Once voting is completed, I would ask that the scrutineer compile the report regarding the results of voting on all business matters. We will reconvene in a few moments with the scrutineer's report and the voting results. Thank you for waiting. I now declare the polls closed. I've received the scrutineer's report and confirm the following. One, each of the seven nominees have been elected as directors of the corporation to serve until the next annual meeting of shareholders or until their successors are elected or appointed. Two, the appointment of PricewaterhouseCoopers LLP, Chartered Professional Accountants, as the auditors of the corporation, has been approved by the Board of Directors of the corporation, has been authorized to fix their remuneration.

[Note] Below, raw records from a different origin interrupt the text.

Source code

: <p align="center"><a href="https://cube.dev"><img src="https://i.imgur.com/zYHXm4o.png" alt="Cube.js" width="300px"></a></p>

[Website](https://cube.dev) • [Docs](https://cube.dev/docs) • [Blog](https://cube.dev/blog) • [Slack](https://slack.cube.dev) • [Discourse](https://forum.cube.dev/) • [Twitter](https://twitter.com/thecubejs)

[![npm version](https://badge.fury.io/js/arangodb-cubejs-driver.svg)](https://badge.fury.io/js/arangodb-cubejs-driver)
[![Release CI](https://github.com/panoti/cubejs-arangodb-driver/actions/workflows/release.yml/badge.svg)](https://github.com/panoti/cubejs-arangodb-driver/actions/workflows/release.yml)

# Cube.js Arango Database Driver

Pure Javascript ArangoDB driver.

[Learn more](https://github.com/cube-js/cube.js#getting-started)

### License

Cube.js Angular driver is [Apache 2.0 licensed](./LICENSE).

I direct that the results of the poll for the election of the directors be included in the minutes of this meeting, announced in a press release in accordance with the policies of the Toronto Stock Exchange, and filed on SEDAR+ . Since I'm unaware of any further business to be brought before the meeting, and I declare the meeting terminated. As the formal business of the meeting of shareholders of the corporation has now been completed, I would like to turn the floor over to our Chief Executive Officer, Simon Cairns, and our Chief Financial Officer, Elliot Muchnik, for a question and answer period. I ask that all registered shareholders who would like to ask a question, use the Ask a Question feature on the TSX Trust platform to do so. We will answer as many questions as time permits.

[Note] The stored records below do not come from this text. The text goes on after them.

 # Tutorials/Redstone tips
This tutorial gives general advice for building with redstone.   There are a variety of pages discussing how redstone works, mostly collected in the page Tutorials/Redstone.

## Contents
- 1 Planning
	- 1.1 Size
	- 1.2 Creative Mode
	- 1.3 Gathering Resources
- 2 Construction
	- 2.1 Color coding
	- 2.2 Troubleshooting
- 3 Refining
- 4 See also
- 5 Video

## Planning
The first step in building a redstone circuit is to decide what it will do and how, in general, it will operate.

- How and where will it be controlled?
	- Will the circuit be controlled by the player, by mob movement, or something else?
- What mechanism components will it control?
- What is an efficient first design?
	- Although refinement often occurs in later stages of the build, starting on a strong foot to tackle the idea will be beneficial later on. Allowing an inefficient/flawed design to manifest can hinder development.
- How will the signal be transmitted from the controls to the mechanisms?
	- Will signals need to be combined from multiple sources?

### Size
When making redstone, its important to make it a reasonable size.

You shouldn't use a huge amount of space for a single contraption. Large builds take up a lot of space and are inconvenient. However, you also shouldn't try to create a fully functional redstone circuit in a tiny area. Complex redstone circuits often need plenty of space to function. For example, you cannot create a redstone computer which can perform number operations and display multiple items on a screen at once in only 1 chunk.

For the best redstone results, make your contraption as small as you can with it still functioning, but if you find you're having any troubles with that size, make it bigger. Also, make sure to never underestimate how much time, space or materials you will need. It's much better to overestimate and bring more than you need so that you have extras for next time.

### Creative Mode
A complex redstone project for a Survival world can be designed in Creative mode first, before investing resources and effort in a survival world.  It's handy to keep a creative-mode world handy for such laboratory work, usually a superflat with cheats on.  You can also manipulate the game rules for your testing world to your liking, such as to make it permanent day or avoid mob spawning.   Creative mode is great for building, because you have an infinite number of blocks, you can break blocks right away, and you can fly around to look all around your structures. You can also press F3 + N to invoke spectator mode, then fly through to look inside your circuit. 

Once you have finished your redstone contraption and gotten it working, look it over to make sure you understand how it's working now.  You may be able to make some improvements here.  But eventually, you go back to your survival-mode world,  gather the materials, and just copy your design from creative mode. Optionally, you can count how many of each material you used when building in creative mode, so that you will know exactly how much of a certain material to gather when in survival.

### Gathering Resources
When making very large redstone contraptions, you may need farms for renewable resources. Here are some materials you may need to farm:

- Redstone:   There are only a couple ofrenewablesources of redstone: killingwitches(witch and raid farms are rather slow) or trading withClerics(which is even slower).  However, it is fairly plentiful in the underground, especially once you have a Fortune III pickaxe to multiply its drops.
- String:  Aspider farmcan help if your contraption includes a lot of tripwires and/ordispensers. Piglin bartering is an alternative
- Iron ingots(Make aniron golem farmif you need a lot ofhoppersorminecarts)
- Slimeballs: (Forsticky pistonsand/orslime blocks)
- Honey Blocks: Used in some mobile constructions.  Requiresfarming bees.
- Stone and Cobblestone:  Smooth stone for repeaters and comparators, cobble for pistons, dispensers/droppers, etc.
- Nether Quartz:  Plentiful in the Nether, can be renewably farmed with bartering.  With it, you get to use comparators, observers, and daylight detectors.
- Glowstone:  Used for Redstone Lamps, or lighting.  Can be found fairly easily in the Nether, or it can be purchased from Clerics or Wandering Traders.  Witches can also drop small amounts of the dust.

When asking your question, please state your name, the entity you represent, if any, and confirm that you are a registered shareholder or a duly appointed proxy holder. Please limit your questions to topics relating to today's subject matter and keep your questions short and to the point. Only questions directly pertaining to today's business items for the meeting will be answered. We will now give attendees a brief moment to type their questions. For each question we answer, we will summarize the question and read out loud the name of the person who asked such question, and if applicable, the entity such person represents. We'd like to remind you that the questions which are already answered or that are redundant or repetitive will not be published nor answered.

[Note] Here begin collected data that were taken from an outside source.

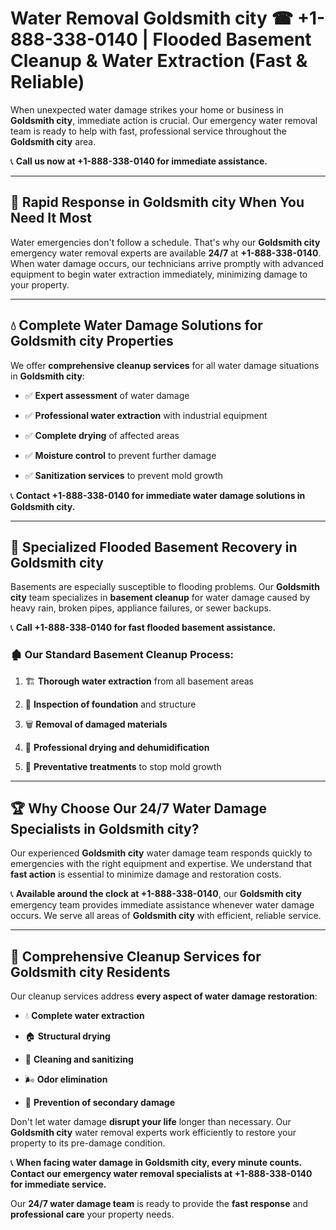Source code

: # Water Removal Goldsmith city ☎ +1-888-338-0140 | Flooded Basement Cleanup & Water Extraction (Fast & Reliable)

When unexpected water damage strikes your home or business in **Goldsmith city**, immediate action is crucial. Our emergency water removal team is ready to help with fast, professional service throughout the **Goldsmith city** area. 

📞 **Call us now at +1-888-338-0140 for immediate assistance.**
---
## 🚀 Rapid Response in Goldsmith city When You Need It Most
Water emergencies don't follow a schedule. That's why our **Goldsmith city** emergency water removal experts are available **24/7** at **+1-888-338-0140**. When water damage occurs, our technicians arrive promptly with advanced equipment to begin water extraction immediately, minimizing damage to your property.
---
## 💧 Complete Water Damage Solutions for Goldsmith city Properties
We offer **comprehensive cleanup services** for all water damage situations in **Goldsmith city**:
- ✅ **Expert assessment** of water damage  
- ✅ **Professional water extraction** with industrial equipment  
- ✅ **Complete drying** of affected areas  
- ✅ **Moisture control** to prevent further damage  
- ✅ **Sanitization services** to prevent mold growth  
📞 **Contact +1-888-338-0140 for immediate water damage solutions in Goldsmith city.**
---
## 🌊 Specialized Flooded Basement Recovery in Goldsmith city
Basements are especially susceptible to flooding problems. Our **Goldsmith city** team specializes in **basement cleanup** for water damage caused by heavy rain, broken pipes, appliance failures, or sewer backups. 
📞 **Call +1-888-338-0140 for fast flooded basement assistance.**
### 🏚️ Our Standard Basement Cleanup Process:
1. 🏗️ **Thorough water extraction** from all basement areas  
2. 🔎 **Inspection of foundation** and structure  
3. 🗑️ **Removal of damaged materials**  
4. 💨 **Professional drying and dehumidification**  
5. 🚫 **Preventative treatments** to stop mold growth  
---
## 🏆 Why Choose Our 24/7 Water Damage Specialists in Goldsmith city?
Our experienced **Goldsmith city** water damage team responds quickly to emergencies with the right equipment and expertise. We understand that **fast action** is essential to minimize damage and restoration costs.
📞 **Available around the clock at +1-888-338-0140**, our **Goldsmith city** emergency team provides immediate assistance whenever water damage occurs. We serve all areas of **Goldsmith city** with efficient, reliable service.
---
## 🧹 Comprehensive Cleanup Services for Goldsmith city Residents
Our cleanup services address **every aspect of water damage restoration**:
- 💧 **Complete water extraction**  
- 🏠 **Structural drying**  
- 🧼 **Cleaning and sanitizing**  
- 🌬️ **Odor elimination**  
- 🚫 **Prevention of secondary damage**  
Don't let water damage **disrupt your life** longer than necessary. Our **Goldsmith city** water removal experts work efficiently to restore your property to its pre-damage condition.
📞 **When facing water damage in Goldsmith city, every minute counts. Contact our emergency water removal specialists at +1-888-338-0140 for immediate service.**
Our **24/7 water damage team** is ready to provide the **fast response** and **professional care** your property needs.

Mr. Chair, I'm not seeing any questions in the question text box.
Okay, there being no further questions, we are now concluding the question and answer portion of this meeting. On behalf of management, our Board of Directors, and our employees, I would like to take the opportunity to thank everyone for attending the meeting today. I would like to thank all of our shareholders for their commitment and continued support. This meeting has now ended. We look forward to your attendance again next year.
Thank you for attending today's meeting. You may now disconnect.